Collected data
[Start of section]
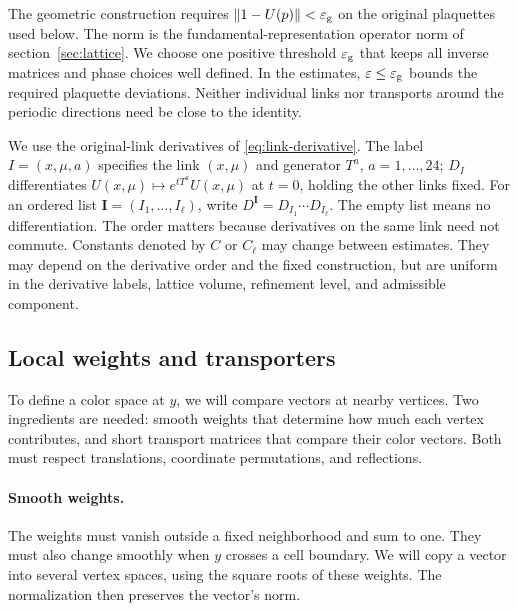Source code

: \documentclass[11pt,a4paper]{article}
\theoremstyle{remark}
\newcommand{\eps}{\varepsilon}
\begin{document}
The geometric construction requires
$\|1-U(p)\|<\eps_{\rm g}$ on the original plaquettes used below.
The norm is the fundamental-representation operator norm of
section~\ref{sec:lattice}. We choose one positive threshold $\eps_{\rm g}$
that keeps all inverse matrices and phase choices well defined. In the
estimates, $\eps\le\eps_{\rm g}$ bounds the required plaquette deviations.
Neither individual links nor transports around the periodic directions
need be close to the identity.

We use the original-link derivatives of \eqref{eq:link-derivative}.
The label $I=(x,\mu,a)$ specifies the link $(x,\mu)$ and generator
$T^a$, $a=1,\ldots,24$; $D_I$ differentiates
$U(x,\mu)\mapsto e^{tT^a}U(x,\mu)$ at $t=0$, holding the other
links fixed. For an ordered list $\boldsymbol I=(I_1,\ldots,I_\ell)$,
write $D^{\boldsymbol I}=D_{I_1}\cdots D_{I_\ell}$. The empty list
means no differentiation. The order matters because derivatives on the
same link need not commute. Constants denoted by $C$ or $C_\ell$ may
change between estimates. They may depend on the derivative order and the fixed construction,
but are uniform in the derivative labels, lattice volume, refinement
level, and admissible component.

\subsection{Local weights and transporters}
\label{app:g:weights}

To define a color space at $y$, we will compare vectors at nearby
vertices. Two ingredients are needed: smooth weights that determine how
much each vertex contributes, and short transport matrices that compare
their color vectors. Both must respect translations, coordinate
permutations, and reflections.

\paragraph{Smooth weights.}
The weights must vanish outside a fixed neighborhood and sum to one.
They must also change smoothly when $y$ crosses a cell boundary. We will
copy a vector into several vertex spaces, using the square roots of
these weights. The normalization then preserves the vector's norm.
\end{document}
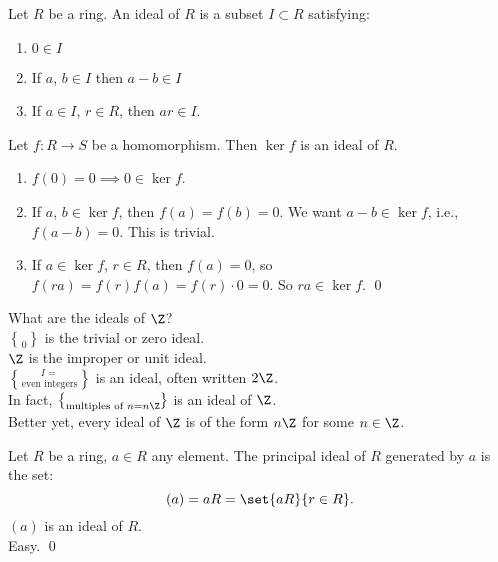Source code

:  Let $R$ be a ring.  An ideal of $R$ is a subset $I\subset R$ satisfying:
\begin{enumerate}[label=(\arabic*)]
\item $0\in I$
\item If $a$, $b\in I$ then $a-b\in I$
\item If $a\in I$, $r\in R$, then $ar\in I$.
\end{enumerate}
\thm Let $f\colon R\to S$ be a homomorphism.  Then $\ker f$ is an ideal of $R$. \\
\pf \begin{enumerate}[label=(\arabic*)]
\item $f(0)=0\implies0\in\ker f$.
\item If $a$, $b\in\ker f$, then $f(a)=f(b)=0$.  We want $a-b\in\ker f$, i.e., $f(a-b)=0$.  This is trivial.
\item If $a\in\ker f$, $r\in R$, then $f(a)=0$, so $f(ra)=f(r)f(a)=f(r)\cdot0=0$.  So $ra\in\ker f$. \qed
\end{enumerate}
\eg What are the ideals of $\Z$? \\
$\brace0$ is the trivial or zero ideal. \\
$\Z$ is the improper or unit ideal. \\
$I=\brace{\text{even integers}}$ is an ideal, often written $2\Z$. \\
In fact, $\brace{\text{multiples of $n$}}=n\Z$ is an ideal of $\Z$. \\
Better yet, every ideal of $\Z$ is of the form $n\Z$ for some $n\in\Z$.

 Let $R$ be a ring, $a\in R$ any element.  The principal ideal of $R$ generated by $a$ is the set:
\[ (a) = aR = \set{aR}{r\in R} . \]
\thm $(a)$ is an ideal of $R$. \\
\pf Easy. \qed
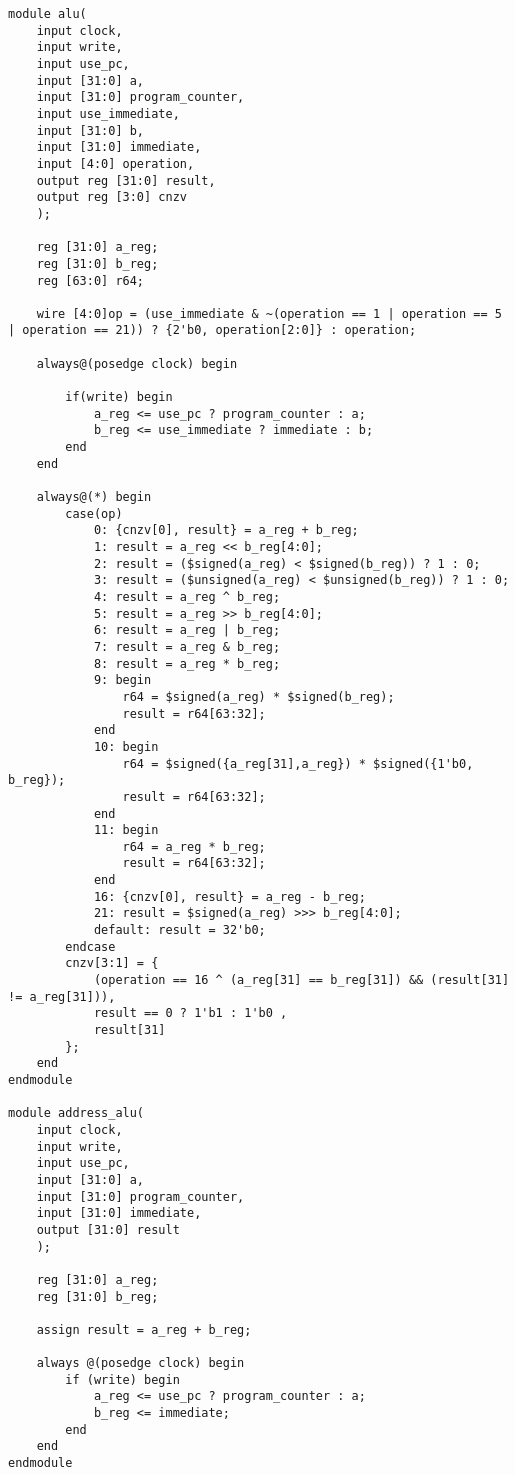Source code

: \begin{lstlisting}
module alu(
    input clock,
    input write,
    input use_pc,
    input [31:0] a,
    input [31:0] program_counter,
    input use_immediate,
    input [31:0] b,
    input [31:0] immediate,
    input [4:0] operation,
    output reg [31:0] result,
    output reg [3:0] cnzv
    );
    
    reg [31:0] a_reg;
    reg [31:0] b_reg;
    reg [63:0] r64;
    
    wire [4:0]op = (use_immediate & ~(operation == 1 | operation == 5 | operation == 21)) ? {2'b0, operation[2:0]} : operation;
    
    always@(posedge clock) begin
        
        if(write) begin
            a_reg <= use_pc ? program_counter : a;
            b_reg <= use_immediate ? immediate : b;
        end
    end
    
    always@(*) begin
        case(op)
            0: {cnzv[0], result} = a_reg + b_reg;
            1: result = a_reg << b_reg[4:0];
            2: result = ($signed(a_reg) < $signed(b_reg)) ? 1 : 0;
            3: result = ($unsigned(a_reg) < $unsigned(b_reg)) ? 1 : 0;
            4: result = a_reg ^ b_reg;
            5: result = a_reg >> b_reg[4:0];
            6: result = a_reg | b_reg;
            7: result = a_reg & b_reg;
            8: result = a_reg * b_reg;
            9: begin
                r64 = $signed(a_reg) * $signed(b_reg); 
                result = r64[63:32];
            end
            10: begin 
                r64 = $signed({a_reg[31],a_reg}) * $signed({1'b0, b_reg});
                result = r64[63:32];
            end
            11: begin
                r64 = a_reg * b_reg;
                result = r64[63:32];
            end
            16: {cnzv[0], result} = a_reg - b_reg;
            21: result = $signed(a_reg) >>> b_reg[4:0];
            default: result = 32'b0;
        endcase
        cnzv[3:1] = {
            (operation == 16 ^ (a_reg[31] == b_reg[31]) && (result[31] != a_reg[31])), 
            result == 0 ? 1'b1 : 1'b0 , 
            result[31]
        };
    end
endmodule

module address_alu(
    input clock,
    input write,
    input use_pc,
    input [31:0] a,
    input [31:0] program_counter,
    input [31:0] immediate,
    output [31:0] result
    );
    
    reg [31:0] a_reg;
    reg [31:0] b_reg;
    
    assign result = a_reg + b_reg;

    always @(posedge clock) begin
        if (write) begin
            a_reg <= use_pc ? program_counter : a;
            b_reg <= immediate;
        end       
    end
endmodule


\end{lstlisting}
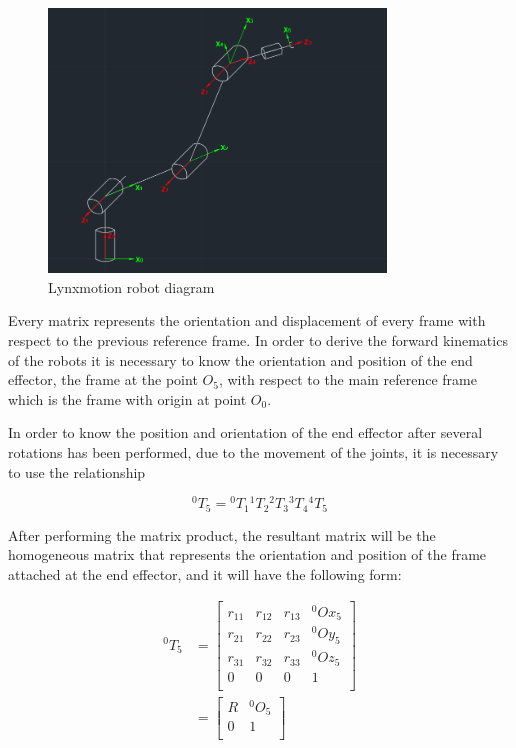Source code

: \documentclass{article}
\newcommand{\T}[2]{{}^{#1}T_{#2}}
\begin{document}
\begin{figure}
\begin{center}
\includegraphics[width=0.8\textwidth]{images/diagram}
\caption{Lynxmotion robot diagram}
\label{fig:forward.diagram}
\end{center}
\end{figure}

Every matrix represents the orientation and displacement of every frame with respect to the previous reference frame. In order to derive the forward kinematics of the robots it is necessary to know the orientation and position of the end effector, the frame at the point $O_5$, with respect to the main reference frame which is the frame with origin at point $O_0$.

In order to know the position and orientation of the end effector after several rotations has been performed, due to the movement of the joints, it is necessary to use the relationship

\begin{equation}
\T{0}{5} = \T{0}{1} \T{1}{2}\T{2}{3}\T{3}{4}\T{4}{5}
\end{equation}

After performing the matrix product, the resultant matrix will be the homogeneous matrix that represents the orientation and position of the frame attached at the end effector, and it will have the following form:

\begin{subequations}
\begin{align}
\T{0}{5} & = \left[
\begin{array}{cccc}
	r_{11} & r_{12} & r_{13} & {}^0Ox_5 \\
	r_{21} & r_{22} & r_{23} & {}^0Oy_5 \\
	r_{31} & r_{32} & r_{33} & {}^0Oz_5 \\
	0 & 0 & 0 & 1 \\
\end{array}
\right] \\
& = \left[
\begin{array}{cc}
	R & {}^0O_5 \\
	 0 & 1 \\
\end{array}
\right] 
\end{align}
\end{subequations}
\end{document}
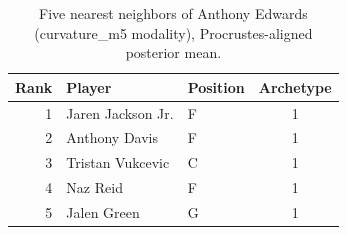 \begin{table}[htbp]
  \centering\small
  \begin{tabular}{rllc}
    \toprule
    Rank & Player & Position & Archetype \\
    \midrule
    1 & Jaren Jackson Jr. & F & 1 \\
    2 & Anthony Davis & F & 1 \\
    3 & Tristan Vukcevic & C & 1 \\
    4 & Naz Reid & F & 1 \\
    5 & Jalen Green & G & 1 \\
    \bottomrule
  \end{tabular}
  \caption{Five nearest neighbors of Anthony Edwards (curvature_m5 modality), Procrustes-aligned posterior mean.}
  \label{tab:Anthony_Edwards_neighbors_curvature_m5}
\end{table}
[End of section]
WHAT NEEDS TO BE DONE.
The expected output is one number, the tally of lines above containing "diagram".

YOUR SOLUTION.
3